### What this task involves
In the data that follows, find each line containing "playback" and copy it.

Stored items:
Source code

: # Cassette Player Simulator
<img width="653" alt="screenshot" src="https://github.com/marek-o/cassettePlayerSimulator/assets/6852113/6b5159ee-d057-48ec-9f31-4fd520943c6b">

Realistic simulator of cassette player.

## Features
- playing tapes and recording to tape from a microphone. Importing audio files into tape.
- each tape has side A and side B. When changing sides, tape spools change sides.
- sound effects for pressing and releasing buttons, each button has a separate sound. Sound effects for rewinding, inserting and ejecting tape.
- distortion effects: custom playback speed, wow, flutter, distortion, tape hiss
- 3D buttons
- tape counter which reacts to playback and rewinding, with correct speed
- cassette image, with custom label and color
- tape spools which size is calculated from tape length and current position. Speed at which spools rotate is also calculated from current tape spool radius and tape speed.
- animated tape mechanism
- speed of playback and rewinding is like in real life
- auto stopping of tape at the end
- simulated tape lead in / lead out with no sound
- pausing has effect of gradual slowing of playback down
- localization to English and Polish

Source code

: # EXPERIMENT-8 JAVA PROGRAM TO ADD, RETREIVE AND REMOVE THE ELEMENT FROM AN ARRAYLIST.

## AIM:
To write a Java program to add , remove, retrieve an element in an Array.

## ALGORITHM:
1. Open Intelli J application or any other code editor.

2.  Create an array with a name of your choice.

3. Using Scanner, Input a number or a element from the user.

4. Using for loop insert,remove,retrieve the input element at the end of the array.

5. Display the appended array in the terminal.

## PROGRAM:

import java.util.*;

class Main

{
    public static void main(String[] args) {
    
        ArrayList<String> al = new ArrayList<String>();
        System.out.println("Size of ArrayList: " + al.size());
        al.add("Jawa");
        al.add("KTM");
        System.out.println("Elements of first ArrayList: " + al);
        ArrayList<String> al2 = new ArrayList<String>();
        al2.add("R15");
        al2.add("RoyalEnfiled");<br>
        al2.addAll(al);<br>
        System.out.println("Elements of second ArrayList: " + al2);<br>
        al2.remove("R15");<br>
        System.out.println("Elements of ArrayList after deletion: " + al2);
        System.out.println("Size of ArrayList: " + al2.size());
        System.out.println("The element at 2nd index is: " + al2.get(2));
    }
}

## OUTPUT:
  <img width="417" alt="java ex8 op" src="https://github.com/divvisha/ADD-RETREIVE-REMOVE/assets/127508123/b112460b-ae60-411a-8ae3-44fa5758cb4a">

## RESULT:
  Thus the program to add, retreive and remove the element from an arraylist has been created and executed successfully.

### Finished task
- distortion effects: custom playback speed, wow, flutter, distortion, tape hiss
- tape counter which reacts to playback and rewinding, with correct speed
- speed of playback and rewinding is like in real life
- pausing has effect of gradual slowing of playback down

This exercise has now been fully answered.